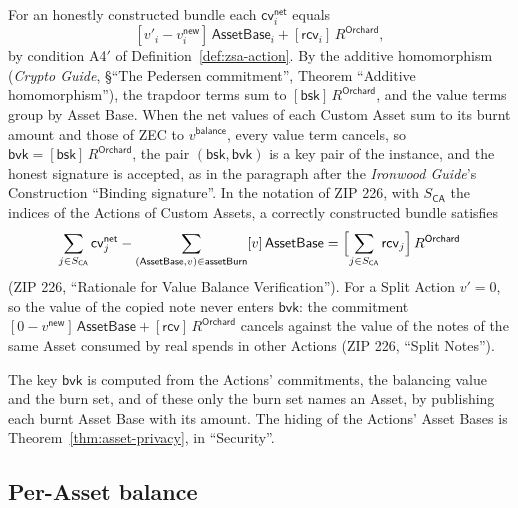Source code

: \documentclass[11pt,a4paper]{article}
\theoremstyle{definition}
\newcommand{\cvsym}{\mathsf{cv}}
\newcommand{\rcv}{\ensuremath{\mathsf{rcv}}}
\begin{document}
For an honestly constructed bundle each $\cvsym^{\mathsf{net}}_i$ equals
\[
  [v'_i - v^{\mathsf{new}}_i]\,\mathsf{AssetBase}_i +
  [\rcv_i]\,R^{\mathsf{Orchard}},
\]
by condition A4$'$ of Definition~\ref{def:zsa-action}. By the additive
homomorphism (\emph{Crypto Guide}, \S``The Pedersen commitment'', Theorem
``Additive homomorphism''), the trapdoor terms sum to $[\mathsf{bsk}]\,
R^{\mathsf{Orchard}}$, and the value terms group by Asset Base. When the
net values of each Custom Asset sum to its burnt amount and those of ZEC to
$v^{\mathsf{balance}}$, every value term cancels, so
$\mathsf{bvk} = [\mathsf{bsk}]\,R^{\mathsf{Orchard}}$, the pair
$(\mathsf{bsk}, \mathsf{bvk})$ is a key pair of the instance, and the
honest signature is accepted, as in the paragraph after the \emph{Ironwood
Guide}'s Construction ``Binding signature''. In the notation of ZIP 226,
with $S_{\mathsf{CA}}$ the indices of the Actions of Custom Assets, a
correctly constructed bundle satisfies
\[
  \sum_{j \in S_{\mathsf{CA}}} \cvsym^{\mathsf{net}}_j
  - \sum_{(\mathsf{AssetBase}, v) \in \mathsf{assetBurn}}
    [v]\,\mathsf{AssetBase}
  = \Bigl[\sum_{j \in S_{\mathsf{CA}}} \rcv_j\Bigr]\,R^{\mathsf{Orchard}}
\]
(ZIP 226, ``Rationale for Value Balance Verification''). For a Split Action
$v' = 0$, so the value of the copied note never enters $\mathsf{bvk}$: the
commitment $[0 - v^{\mathsf{new}}]\,\mathsf{AssetBase} +
[\rcv]\,R^{\mathsf{Orchard}}$ cancels against the value of the notes of the
same Asset consumed by real spends in other Actions (ZIP 226, ``Split
Notes'').

The key $\mathsf{bvk}$ is computed from the Actions' commitments, the
balancing value and the burn set, and of these only the burn set names an
Asset, by publishing each burnt Asset Base with its amount. The hiding of
the Actions' Asset Bases is Theorem~\ref{thm:asset-privacy}, in
``Security''.

\subsection{Per-Asset balance}\label{sec:burn-balance}
\end{document}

┄┄┄┄┄┄

* _What to do_
Locate the word "with" in the data above. Copy every line carrying it.

* _Your solution_
with $S_{\mathsf{CA}}$ the indices of the Actions of Custom Assets, a
Asset, by publishing each burnt Asset Base with its amount. The hiding of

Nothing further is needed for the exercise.